__TASK INPUT__.
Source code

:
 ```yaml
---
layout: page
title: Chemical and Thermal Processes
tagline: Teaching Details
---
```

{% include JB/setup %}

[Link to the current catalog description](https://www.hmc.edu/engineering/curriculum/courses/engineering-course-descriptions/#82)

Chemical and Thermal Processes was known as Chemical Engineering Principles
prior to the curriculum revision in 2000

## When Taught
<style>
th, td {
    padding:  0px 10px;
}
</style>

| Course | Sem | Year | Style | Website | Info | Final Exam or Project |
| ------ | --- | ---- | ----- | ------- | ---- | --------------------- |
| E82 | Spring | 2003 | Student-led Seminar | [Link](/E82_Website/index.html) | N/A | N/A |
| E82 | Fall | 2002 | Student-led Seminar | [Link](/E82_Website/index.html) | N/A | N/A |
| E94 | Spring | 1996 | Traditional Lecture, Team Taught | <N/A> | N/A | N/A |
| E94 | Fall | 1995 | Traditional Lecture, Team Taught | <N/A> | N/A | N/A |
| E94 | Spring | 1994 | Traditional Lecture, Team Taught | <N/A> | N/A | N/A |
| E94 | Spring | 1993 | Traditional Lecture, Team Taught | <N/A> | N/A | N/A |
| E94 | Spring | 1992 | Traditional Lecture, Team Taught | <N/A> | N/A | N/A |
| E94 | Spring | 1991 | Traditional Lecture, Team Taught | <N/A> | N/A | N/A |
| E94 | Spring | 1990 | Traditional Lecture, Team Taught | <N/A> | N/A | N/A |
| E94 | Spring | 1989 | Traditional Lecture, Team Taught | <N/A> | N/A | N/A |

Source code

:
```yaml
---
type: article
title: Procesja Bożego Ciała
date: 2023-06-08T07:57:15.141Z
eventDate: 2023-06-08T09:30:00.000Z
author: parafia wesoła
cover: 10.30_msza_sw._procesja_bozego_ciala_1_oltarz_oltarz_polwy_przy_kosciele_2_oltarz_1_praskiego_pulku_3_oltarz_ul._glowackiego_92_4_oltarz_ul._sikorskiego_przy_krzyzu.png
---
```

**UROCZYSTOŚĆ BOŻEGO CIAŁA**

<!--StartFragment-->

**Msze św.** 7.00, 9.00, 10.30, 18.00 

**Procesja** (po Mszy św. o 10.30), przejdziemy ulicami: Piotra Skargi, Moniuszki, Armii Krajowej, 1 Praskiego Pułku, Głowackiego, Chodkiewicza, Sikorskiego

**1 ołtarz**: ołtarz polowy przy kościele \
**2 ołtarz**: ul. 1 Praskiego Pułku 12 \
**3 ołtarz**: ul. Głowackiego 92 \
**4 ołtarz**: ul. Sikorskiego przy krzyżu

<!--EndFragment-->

__PROBLEM REQUIREMENTS__. A single number is the whole answer: how many lines in the listing contain "ołtarz"?

__EXERCISE RESPONSE__. 4